__BRIEF__
From the records below, extract only the lines running from the line with "Return homeworks that" to the line with "Return teachers email and website (if any)", both lines included, reproducing them exactly.

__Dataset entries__
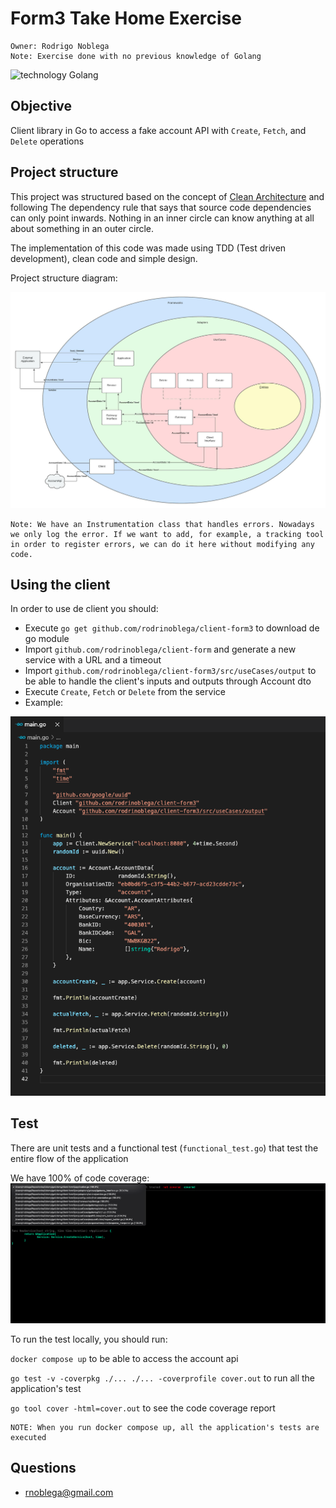 # Form3 Take Home Exercise

```
Owner: Rodrigo Noblega
Note: Exercise done with no previous knowledge of Golang
```

![technology Golang](https://img.shields.io/badge/technology-Golang-blue.svg)

## Objective

Client library in Go to access a fake account API with `Create`, `Fetch`, and `Delete` operations


## Project structure

This project was structured based on the concept of [Clean Architecture](https://blog.cleancoder.com/uncle-bob/2012/08/13/the-clean-architecture.html) and following The dependency rule that says that source code dependencies can only point inwards. Nothing in an inner circle can know anything at all about something in an outer circle.

The implementation of this code was made using TDD (Test driven development), clean code and simple design.

Project structure diagram: 

![](static/ProjectStructureDiagram.jpeg)

```
Note: We have an Instrumentation class that handles errors. Nowadays we only log the error. If we want to add, for example, a tracking tool in order to register errors, we can do it here without modifying any code.
```


## Using the client

In order to use de client you should:

- Execute `go get github.com/rodrinoblega/client-form3` to download de go module
- Import `github.com/rodrinoblega/client-form` and generate a new service with a URL and a timeout
- Import `github.com/rodrinoblega/client-form3/src/useCases/output` to be able to handle the client's inputs and outputs through Account dto
- Execute `Create`, `Fetch` or `Delete` from the service
- Example:

![](static/UsingTheClient.png)


## Test

There are unit tests and a functional test (`functional_test.go`) that test the entire flow of the application

We have 100% of code coverage:
![](static/CodeCoverage.png)

To run the test locally, you should run:

`docker compose up` to be able to access the account api

`go test -v -coverpkg ./... ./... -coverprofile cover.out` to run all the application's test

`go tool cover -html=cover.out` to see the code coverage report

```
NOTE: When you run docker compose up, all the application's tests are executed
```


## Questions

* [rnoblega@gmail.com](rnoblega@gmail.com)

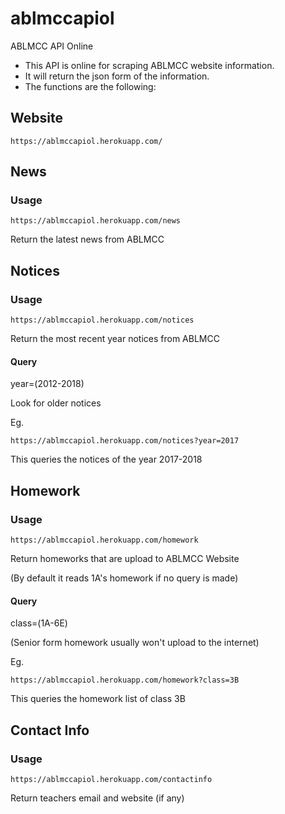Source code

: # ablmccapiol
ABLMCC API Online
* This API is online for scraping ABLMCC website information.
* It will return the json form of the information.
* The functions are the following:

## Website
```
https://ablmccapiol.herokuapp.com/
```

## News
### Usage
```
https://ablmccapiol.herokuapp.com/news
```
Return the latest news from ABLMCC

## Notices
### Usage
```
https://ablmccapiol.herokuapp.com/notices
```
Return the most recent year notices from ABLMCC

#### Query
year=(2012-2018) 


Look for older notices 

Eg.
```
https://ablmccapiol.herokuapp.com/notices?year=2017
```
This queries the notices of the year 2017-2018 

## Homework
### Usage
```
https://ablmccapiol.herokuapp.com/homework
```
Return homeworks that are upload to ABLMCC Website  


(By default it reads 1A's homework if no query is made)  

#### Query
class=(1A-6E)


(Senior form homework usually won't upload to the internet) 

Eg.
```
https://ablmccapiol.herokuapp.com/homework?class=3B
```
This queries the homework list of class 3B 

## Contact Info
### Usage
```
https://ablmccapiol.herokuapp.com/contactinfo
```
Return teachers email and website (if any) 
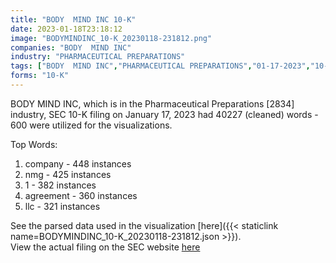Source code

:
 ```yaml
---
title: "BODY  MIND INC 10-K"
date: 2023-01-18T23:18:12
image: "BODYMINDINC_10-K_20230118-231812.png"
companies: "BODY  MIND INC"
industry: "PHARMACEUTICAL PREPARATIONS"
tags: ["BODY  MIND INC","PHARMACEUTICAL PREPARATIONS","01-17-2023","10-K"]
forms: "10-K"
---
```

BODY  MIND INC, which is in the Pharmaceutical Preparations [2834] industry, SEC 10-K filing on January 17, 2023 had 40227 (cleaned) words - 600 were utilized for the visualizations.

Top Words:
1. company - 448 instances
2. nmg - 425 instances
3. 1 - 382 instances
4. agreement - 360 instances
5. llc - 321 instances


See the parsed data used in the visualization [here]({{< staticlink name=BODYMINDINC_10-K_20230118-231812.json >}}).  
View the actual filing on the SEC website [here](https://www.sec.gov/Archives/edgar/data/1715611/0001640334-23-000071.txt)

__OUTPUT FOR THIS EXERCISE__
Return homeworks that are upload to ABLMCC Website  


(By default it reads 1A's homework if no query is made)  

#### Query
class=(1A-6E)


(Senior form homework usually won't upload to the internet) 

Eg.
```
https://ablmccapiol.herokuapp.com/homework?class=3B
```
This queries the homework list of class 3B 

## Contact Info
### Usage
```
https://ablmccapiol.herokuapp.com/contactinfo
```
Return teachers email and website (if any) 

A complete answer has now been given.